-- SOURCE DATA --
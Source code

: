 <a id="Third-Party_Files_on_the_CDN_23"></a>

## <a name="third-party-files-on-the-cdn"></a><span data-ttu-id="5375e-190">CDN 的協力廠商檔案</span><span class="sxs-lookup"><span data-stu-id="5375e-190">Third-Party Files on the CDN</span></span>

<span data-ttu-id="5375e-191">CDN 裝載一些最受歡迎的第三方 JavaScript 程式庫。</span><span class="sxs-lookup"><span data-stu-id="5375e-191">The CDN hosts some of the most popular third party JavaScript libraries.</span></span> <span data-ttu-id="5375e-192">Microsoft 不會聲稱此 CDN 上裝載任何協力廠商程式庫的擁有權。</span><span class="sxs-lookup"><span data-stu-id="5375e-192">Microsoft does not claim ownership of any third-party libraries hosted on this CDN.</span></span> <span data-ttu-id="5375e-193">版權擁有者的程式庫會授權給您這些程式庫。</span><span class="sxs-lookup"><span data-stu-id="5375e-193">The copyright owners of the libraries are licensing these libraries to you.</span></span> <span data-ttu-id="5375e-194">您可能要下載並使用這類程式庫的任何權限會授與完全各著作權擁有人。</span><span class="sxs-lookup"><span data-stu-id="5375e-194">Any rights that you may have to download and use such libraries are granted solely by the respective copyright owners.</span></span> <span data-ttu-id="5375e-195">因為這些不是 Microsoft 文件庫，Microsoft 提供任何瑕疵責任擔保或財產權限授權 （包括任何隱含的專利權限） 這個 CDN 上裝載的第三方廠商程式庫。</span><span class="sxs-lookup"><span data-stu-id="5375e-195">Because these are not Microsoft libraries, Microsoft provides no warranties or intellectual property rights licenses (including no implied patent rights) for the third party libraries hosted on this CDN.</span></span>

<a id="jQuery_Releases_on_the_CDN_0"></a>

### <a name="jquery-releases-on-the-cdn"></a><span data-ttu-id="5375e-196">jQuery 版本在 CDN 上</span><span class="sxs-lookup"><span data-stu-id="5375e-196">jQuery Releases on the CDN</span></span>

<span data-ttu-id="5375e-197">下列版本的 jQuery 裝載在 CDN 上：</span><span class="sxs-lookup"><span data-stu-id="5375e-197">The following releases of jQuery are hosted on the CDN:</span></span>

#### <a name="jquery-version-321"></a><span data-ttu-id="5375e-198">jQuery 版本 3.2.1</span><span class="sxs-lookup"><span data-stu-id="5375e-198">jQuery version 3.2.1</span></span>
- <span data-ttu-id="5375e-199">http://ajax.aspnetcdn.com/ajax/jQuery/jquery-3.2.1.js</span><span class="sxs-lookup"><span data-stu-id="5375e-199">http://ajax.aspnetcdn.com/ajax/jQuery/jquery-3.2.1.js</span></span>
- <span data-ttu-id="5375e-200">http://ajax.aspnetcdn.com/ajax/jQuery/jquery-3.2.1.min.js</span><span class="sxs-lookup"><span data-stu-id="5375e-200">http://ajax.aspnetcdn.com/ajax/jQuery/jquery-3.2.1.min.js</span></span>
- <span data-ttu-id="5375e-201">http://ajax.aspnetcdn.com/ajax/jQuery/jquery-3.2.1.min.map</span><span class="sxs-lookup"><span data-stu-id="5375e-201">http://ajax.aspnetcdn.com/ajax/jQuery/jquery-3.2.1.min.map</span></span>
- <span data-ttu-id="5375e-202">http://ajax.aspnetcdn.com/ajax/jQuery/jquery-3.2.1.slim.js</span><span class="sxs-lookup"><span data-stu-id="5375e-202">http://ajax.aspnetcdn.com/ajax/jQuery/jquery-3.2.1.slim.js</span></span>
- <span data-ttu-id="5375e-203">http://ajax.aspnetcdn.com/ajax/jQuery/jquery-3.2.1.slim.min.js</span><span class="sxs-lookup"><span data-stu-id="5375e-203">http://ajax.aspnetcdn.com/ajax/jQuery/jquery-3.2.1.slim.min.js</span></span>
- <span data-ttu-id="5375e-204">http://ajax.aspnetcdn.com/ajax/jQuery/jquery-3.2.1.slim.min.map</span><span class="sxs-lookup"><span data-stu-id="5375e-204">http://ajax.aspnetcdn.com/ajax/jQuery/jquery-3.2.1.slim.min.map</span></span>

-- TO DO --
Whenever the word "name" turns up in a line of the listing above, copy the line.

-- EXERCISE ANSWER --
## <a name="third-party-files-on-the-cdn"></a><span data-ttu-id="5375e-190">CDN 的協力廠商檔案</span><span class="sxs-lookup"><span data-stu-id="5375e-190">Third-Party Files on the CDN</span></span>
### <a name="jquery-releases-on-the-cdn"></a><span data-ttu-id="5375e-196">jQuery 版本在 CDN 上</span><span class="sxs-lookup"><span data-stu-id="5375e-196">jQuery Releases on the CDN</span></span>
#### <a name="jquery-version-321"></a><span data-ttu-id="5375e-198">jQuery 版本 3.2.1</span><span class="sxs-lookup"><span data-stu-id="5375e-198">jQuery version 3.2.1</span></span>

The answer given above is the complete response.